But Kudryk believes that, invoking press freedom, Italian journalists actually “sacrificed professional principles of providing reliable, verified, unbiased information.” 

She also believes that the Italian media wanted to see someone punished for Rochelli’s killing, and Markiv simply fit the situation. He had Italian citizenship, spoke Italian, was part of the Ukrainian military in the conflict zone and happened to arrive in Italy for a visit.

In response, the Embassy of Ukraine in Italy addressed a letter to the chief editor of La Repubblica stressing the importance of objectivity. The editorial office offered the diplomats to publish a short remark on their website. 

Ukraine’s Verkhovna Rada also approved an address to the President of Italy and the Italian parliament, asking them to “ensure the transparency, objectivity, and impartiality of the appeal proceedings.” Officials in Rome have been keeping their distance from the case, claiming impartiality and the independence of the judicial system. 
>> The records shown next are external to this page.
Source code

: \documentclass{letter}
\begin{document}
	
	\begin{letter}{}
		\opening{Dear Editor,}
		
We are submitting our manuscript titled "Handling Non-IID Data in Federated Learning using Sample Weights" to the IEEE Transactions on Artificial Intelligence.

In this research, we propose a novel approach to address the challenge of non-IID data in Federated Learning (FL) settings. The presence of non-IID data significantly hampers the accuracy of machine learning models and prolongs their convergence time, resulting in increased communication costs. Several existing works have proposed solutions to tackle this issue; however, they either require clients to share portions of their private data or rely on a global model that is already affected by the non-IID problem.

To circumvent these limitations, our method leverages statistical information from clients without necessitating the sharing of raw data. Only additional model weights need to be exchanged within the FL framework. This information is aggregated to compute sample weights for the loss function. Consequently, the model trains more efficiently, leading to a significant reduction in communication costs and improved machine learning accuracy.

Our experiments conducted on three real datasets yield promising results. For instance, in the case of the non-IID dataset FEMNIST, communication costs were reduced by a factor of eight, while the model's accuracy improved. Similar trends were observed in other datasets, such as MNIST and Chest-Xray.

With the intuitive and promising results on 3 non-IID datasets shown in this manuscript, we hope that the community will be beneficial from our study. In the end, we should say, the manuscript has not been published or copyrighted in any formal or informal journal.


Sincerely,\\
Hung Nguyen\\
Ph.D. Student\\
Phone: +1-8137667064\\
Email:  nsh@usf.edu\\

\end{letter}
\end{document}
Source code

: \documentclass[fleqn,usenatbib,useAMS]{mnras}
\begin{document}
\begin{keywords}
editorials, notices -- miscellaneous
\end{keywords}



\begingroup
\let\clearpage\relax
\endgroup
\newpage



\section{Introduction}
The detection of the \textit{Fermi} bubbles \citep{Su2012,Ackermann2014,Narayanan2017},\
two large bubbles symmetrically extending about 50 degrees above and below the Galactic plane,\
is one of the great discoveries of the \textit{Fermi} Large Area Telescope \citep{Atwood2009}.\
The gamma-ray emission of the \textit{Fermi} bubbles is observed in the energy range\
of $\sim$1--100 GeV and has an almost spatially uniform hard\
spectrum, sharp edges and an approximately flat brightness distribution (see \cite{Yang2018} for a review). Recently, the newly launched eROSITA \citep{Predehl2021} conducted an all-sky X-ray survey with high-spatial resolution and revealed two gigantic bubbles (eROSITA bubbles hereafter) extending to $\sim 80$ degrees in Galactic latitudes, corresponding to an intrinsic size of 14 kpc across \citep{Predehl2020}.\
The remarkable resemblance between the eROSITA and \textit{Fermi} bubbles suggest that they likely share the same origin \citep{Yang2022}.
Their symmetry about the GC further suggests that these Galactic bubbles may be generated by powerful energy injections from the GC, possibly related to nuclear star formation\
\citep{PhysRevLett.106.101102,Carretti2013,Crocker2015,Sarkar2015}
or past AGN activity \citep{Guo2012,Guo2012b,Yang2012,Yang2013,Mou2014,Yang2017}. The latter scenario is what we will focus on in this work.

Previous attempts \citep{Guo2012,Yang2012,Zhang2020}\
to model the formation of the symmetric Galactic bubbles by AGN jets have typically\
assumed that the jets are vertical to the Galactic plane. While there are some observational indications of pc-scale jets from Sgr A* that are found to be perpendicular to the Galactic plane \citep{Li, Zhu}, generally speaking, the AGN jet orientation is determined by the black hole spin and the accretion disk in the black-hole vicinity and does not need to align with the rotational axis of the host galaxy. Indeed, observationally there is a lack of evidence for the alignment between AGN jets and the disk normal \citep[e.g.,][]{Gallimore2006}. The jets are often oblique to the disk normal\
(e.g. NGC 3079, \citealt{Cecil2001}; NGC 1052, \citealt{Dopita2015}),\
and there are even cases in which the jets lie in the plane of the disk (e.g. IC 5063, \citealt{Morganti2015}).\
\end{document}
Ukrainian National Guard serviceman Vitaliy Markiv and his wife Diana Markiv pose for pictures with fellow National Guard service people during a ceremony for his arrival in Kyiv on Nov. 4, 2020. (Kostyantyn Chernichkin)

Morani’s article 

But many in Ukraine felt the case was anything but impartial.

A key piece of evidence in the investigation was an article published by journalist Ilaria Morani on the website of Corriere della Sera, an Italian media agency. According to the Ukraine Crisis Media Centre, Markiv’s pre-trial detention order was based upon the testimony of Morani and Marcello Fauci, another Italian journalist who worked on the article.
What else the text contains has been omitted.